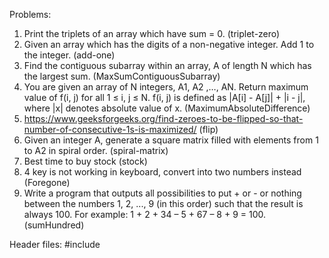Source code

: Problems:
1. Print the triplets of an array which have sum = 0. (triplet-zero)
2. Given an array which has the digits of a non-negative integer. Add 1 to the integer. (add-one)
3. Find the contiguous subarray within an array, A of length N which has the largest sum. (MaxSumContiguousSubarray)
4. You are given an array of N integers, A1, A2 ,…, AN. Return maximum value of f(i, j) for all 1 ≤ i, j ≤ N. f(i, j) is defined as |A[i] - A[j]| + |i - j|, where |x| denotes absolute value of x. (MaximumAbsoluteDifference)
5. https://www.geeksforgeeks.org/find-zeroes-to-be-flipped-so-that-number-of-consecutive-1s-is-maximized/ (flip)
6. Given an integer A, generate a square matrix filled with elements from 1 to A2 in spiral order. (spiral-matrix)
7. Best time to buy stock (stock)
8. 4 key is not working in keyboard, convert into two numbers instead (Foregone)
9. Write a program that outputs all possibilities to put + or - or nothing between the numbers 1, 2, ..., 9 (in this order) such that the result is always 100. For example: 1 + 2 + 34 – 5 + 67 – 8 + 9 = 100. (sumHundred)

Header files:
#include <vector>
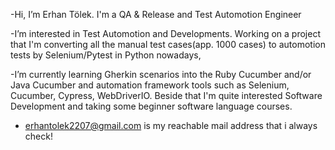 -Hi, I’m Erhan Tölek. I'm a QA & Release and Test Automotion Engineer

-I’m interested in Test Automotion and Developments.
Working on a project that I'm converting all the manual test cases(app. 1000 cases) to automotion tests by Selenium/Pytest in Python nowadays, 

-I’m currently learning Gherkin scenarios into the Ruby Cucumber and/or Java Cucumber and automation framework tools 
such as Selenium, Cucumber, Cypress, WebDriverIO. Beside that I'm quite interested Software Development and taking some beginner software language courses.

- erhantolek2207@gmail.com is my reachable mail address that i always check!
*****
**DESCRIPTION OF THE TASK:**
Return the entries above exactly, skipping any images.

**FINISHED EXERCISE:**
Source code

: Problems:
1. Print the triplets of an array which have sum = 0. (triplet-zero)
2. Given an array which has the digits of a non-negative integer. Add 1 to the integer. (add-one)
3. Find the contiguous subarray within an array, A of length N which has the largest sum. (MaxSumContiguousSubarray)
4. You are given an array of N integers, A1, A2 ,…, AN. Return maximum value of f(i, j) for all 1 ≤ i, j ≤ N. f(i, j) is defined as |A[i] - A[j]| + |i - j|, where |x| denotes absolute value of x. (MaximumAbsoluteDifference)
5. https://www.geeksforgeeks.org/find-zeroes-to-be-flipped-so-that-number-of-consecutive-1s-is-maximized/ (flip)
6. Given an integer A, generate a square matrix filled with elements from 1 to A2 in spiral order. (spiral-matrix)
7. Best time to buy stock (stock)
8. 4 key is not working in keyboard, convert into two numbers instead (Foregone)
9. Write a program that outputs all possibilities to put + or - or nothing between the numbers 1, 2, ..., 9 (in this order) such that the result is always 100. For example: 1 + 2 + 34 – 5 + 67 – 8 + 9 = 100. (sumHundred)

Header files:
#include <vector>
 -Hi, I’m Erhan Tölek. I'm a QA & Release and Test Automotion Engineer

-I’m interested in Test Automotion and Developments.
Working on a project that I'm converting all the manual test cases(app. 1000 cases) to automotion tests by Selenium/Pytest in Python nowadays, 

-I’m currently learning Gherkin scenarios into the Ruby Cucumber and/or Java Cucumber and automation framework tools 
such as Selenium, Cucumber, Cypress, WebDriverIO. Beside that I'm quite interested Software Development and taking some beginner software language courses.

- erhantolek2207@gmail.com is my reachable mail address that i always check!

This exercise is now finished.